*WHAT TO DO*.
Copy out every line in the entries below that includes "racional".

*Items listed in a dataset*.
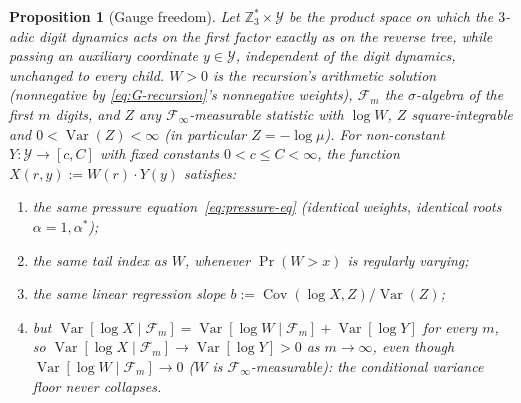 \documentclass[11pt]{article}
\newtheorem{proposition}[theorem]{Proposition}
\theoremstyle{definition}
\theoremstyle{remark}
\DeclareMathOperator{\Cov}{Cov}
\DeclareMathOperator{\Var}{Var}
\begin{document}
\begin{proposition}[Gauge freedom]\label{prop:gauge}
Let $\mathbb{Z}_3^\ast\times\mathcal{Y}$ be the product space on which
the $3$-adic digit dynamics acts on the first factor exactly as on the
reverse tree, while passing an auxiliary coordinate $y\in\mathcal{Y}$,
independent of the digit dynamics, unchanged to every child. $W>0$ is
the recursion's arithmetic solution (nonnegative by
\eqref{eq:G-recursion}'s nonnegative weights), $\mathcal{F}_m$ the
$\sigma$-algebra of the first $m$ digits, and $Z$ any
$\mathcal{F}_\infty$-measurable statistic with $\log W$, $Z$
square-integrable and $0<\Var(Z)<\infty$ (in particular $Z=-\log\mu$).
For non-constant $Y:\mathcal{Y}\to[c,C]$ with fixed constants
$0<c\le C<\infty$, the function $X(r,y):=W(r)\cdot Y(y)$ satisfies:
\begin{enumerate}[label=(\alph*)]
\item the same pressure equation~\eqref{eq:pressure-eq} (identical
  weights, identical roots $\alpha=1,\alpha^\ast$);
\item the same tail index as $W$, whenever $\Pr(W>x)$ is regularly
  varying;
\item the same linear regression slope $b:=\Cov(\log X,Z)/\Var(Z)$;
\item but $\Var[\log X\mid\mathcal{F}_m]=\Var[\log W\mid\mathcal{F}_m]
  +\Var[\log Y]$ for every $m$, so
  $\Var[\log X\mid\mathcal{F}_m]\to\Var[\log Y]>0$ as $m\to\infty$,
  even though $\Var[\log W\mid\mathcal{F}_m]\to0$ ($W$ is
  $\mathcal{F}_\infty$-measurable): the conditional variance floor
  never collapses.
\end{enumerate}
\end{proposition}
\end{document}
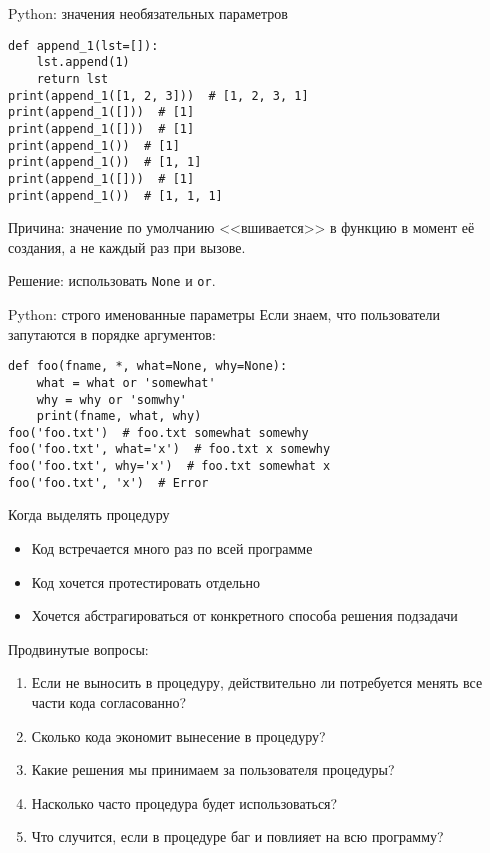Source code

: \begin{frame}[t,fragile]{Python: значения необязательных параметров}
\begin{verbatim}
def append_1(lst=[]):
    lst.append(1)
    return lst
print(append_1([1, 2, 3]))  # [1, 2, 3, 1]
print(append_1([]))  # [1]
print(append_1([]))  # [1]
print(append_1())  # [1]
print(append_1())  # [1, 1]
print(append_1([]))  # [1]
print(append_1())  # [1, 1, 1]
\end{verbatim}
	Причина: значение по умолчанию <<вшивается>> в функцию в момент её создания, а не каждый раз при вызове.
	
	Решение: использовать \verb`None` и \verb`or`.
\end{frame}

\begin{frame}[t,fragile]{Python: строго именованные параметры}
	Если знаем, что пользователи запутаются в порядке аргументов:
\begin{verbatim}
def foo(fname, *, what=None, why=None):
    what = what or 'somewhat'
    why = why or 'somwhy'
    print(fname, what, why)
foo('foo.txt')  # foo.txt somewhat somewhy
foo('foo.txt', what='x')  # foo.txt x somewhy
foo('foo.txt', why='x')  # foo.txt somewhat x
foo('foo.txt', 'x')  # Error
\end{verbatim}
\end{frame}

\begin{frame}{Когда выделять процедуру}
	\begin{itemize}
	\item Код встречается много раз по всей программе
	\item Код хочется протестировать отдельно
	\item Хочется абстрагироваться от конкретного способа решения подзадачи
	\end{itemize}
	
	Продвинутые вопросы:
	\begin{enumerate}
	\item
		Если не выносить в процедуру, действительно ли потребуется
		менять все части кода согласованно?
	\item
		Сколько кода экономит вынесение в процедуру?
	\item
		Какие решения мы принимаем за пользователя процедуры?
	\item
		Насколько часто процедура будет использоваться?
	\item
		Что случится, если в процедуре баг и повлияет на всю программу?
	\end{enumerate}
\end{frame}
* * *
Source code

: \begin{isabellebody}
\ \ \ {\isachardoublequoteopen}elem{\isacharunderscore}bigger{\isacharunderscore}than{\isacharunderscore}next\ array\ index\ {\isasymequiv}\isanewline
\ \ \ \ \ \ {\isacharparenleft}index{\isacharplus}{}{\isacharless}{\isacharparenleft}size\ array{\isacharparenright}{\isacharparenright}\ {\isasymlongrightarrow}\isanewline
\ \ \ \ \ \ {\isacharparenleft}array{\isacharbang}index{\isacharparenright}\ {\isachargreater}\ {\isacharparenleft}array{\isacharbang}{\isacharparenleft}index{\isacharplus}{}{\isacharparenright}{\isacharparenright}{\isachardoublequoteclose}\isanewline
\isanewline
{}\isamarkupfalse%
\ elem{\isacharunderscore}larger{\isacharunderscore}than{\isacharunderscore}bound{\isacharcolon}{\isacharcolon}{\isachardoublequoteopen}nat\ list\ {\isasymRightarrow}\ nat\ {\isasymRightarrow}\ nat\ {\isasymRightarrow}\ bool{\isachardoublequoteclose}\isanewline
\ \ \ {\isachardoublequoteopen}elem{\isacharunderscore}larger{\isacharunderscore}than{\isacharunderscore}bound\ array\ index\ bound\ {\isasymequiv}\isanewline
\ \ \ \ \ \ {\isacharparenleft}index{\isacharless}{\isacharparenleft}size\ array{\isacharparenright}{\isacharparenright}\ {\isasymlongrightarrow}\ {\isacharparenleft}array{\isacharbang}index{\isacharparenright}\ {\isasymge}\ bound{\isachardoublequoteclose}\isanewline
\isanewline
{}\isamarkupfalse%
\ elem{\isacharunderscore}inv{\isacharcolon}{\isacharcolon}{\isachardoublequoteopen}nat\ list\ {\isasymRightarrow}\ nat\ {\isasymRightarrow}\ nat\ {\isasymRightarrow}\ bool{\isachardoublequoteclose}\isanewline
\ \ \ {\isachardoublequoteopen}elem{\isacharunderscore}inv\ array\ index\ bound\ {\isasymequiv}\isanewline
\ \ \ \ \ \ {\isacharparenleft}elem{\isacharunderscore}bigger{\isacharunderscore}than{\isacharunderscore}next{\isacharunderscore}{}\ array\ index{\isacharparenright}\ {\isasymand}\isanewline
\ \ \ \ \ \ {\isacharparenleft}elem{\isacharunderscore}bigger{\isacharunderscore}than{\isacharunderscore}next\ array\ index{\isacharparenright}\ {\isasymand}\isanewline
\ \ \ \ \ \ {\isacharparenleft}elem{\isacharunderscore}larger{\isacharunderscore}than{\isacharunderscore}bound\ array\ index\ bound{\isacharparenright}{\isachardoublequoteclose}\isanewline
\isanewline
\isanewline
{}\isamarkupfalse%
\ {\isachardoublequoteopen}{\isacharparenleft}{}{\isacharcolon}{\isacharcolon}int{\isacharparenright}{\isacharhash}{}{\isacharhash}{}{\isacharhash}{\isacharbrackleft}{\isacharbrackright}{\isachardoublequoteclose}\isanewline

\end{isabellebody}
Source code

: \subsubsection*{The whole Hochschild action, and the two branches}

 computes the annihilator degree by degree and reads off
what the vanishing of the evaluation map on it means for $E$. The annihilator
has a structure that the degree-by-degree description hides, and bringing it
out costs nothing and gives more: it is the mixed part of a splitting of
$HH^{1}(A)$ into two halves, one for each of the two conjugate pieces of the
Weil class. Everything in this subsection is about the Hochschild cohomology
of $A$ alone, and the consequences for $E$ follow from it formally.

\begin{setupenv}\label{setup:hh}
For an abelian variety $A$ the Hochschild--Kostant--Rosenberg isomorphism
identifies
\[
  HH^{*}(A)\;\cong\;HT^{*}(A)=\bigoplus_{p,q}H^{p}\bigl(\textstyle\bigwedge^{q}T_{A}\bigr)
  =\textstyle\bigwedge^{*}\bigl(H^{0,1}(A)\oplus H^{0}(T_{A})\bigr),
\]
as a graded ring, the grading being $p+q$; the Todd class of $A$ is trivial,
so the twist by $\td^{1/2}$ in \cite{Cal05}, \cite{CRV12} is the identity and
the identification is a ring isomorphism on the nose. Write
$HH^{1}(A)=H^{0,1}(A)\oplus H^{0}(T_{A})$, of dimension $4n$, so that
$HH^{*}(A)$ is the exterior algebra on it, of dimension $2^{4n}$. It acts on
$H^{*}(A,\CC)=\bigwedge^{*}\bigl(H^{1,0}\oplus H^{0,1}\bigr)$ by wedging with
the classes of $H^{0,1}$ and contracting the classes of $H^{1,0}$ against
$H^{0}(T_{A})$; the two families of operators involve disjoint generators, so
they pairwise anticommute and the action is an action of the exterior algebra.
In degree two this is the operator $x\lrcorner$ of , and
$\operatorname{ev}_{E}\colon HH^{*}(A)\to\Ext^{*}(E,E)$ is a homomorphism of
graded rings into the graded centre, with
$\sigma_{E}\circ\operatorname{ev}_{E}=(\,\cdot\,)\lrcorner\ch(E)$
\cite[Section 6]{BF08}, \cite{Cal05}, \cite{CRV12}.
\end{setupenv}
==
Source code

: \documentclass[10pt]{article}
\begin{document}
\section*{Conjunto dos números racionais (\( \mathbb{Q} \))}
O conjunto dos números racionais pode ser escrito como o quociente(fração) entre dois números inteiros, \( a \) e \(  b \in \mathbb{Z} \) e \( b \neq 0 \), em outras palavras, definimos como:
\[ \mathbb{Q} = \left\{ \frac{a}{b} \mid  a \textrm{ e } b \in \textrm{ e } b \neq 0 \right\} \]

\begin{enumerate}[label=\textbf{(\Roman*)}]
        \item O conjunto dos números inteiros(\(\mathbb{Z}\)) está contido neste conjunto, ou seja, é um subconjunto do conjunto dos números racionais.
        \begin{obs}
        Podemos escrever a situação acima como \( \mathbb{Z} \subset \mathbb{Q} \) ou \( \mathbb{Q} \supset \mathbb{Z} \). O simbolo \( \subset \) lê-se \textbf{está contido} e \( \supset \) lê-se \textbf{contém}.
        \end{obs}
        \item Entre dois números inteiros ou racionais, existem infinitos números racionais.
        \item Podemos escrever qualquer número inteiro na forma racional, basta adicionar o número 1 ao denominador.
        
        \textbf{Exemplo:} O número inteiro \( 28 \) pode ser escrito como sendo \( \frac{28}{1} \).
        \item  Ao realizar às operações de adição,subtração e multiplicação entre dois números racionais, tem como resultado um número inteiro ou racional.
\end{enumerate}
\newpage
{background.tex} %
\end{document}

*RESULT FOR THIS TASK*.
        \item Podemos escrever qualquer número inteiro na forma racional, basta adicionar o número 1 ao denominador.
        \item  Ao realizar às operações de adição,subtração e multiplicação entre dois números racionais, tem como resultado um número inteiro ou racional.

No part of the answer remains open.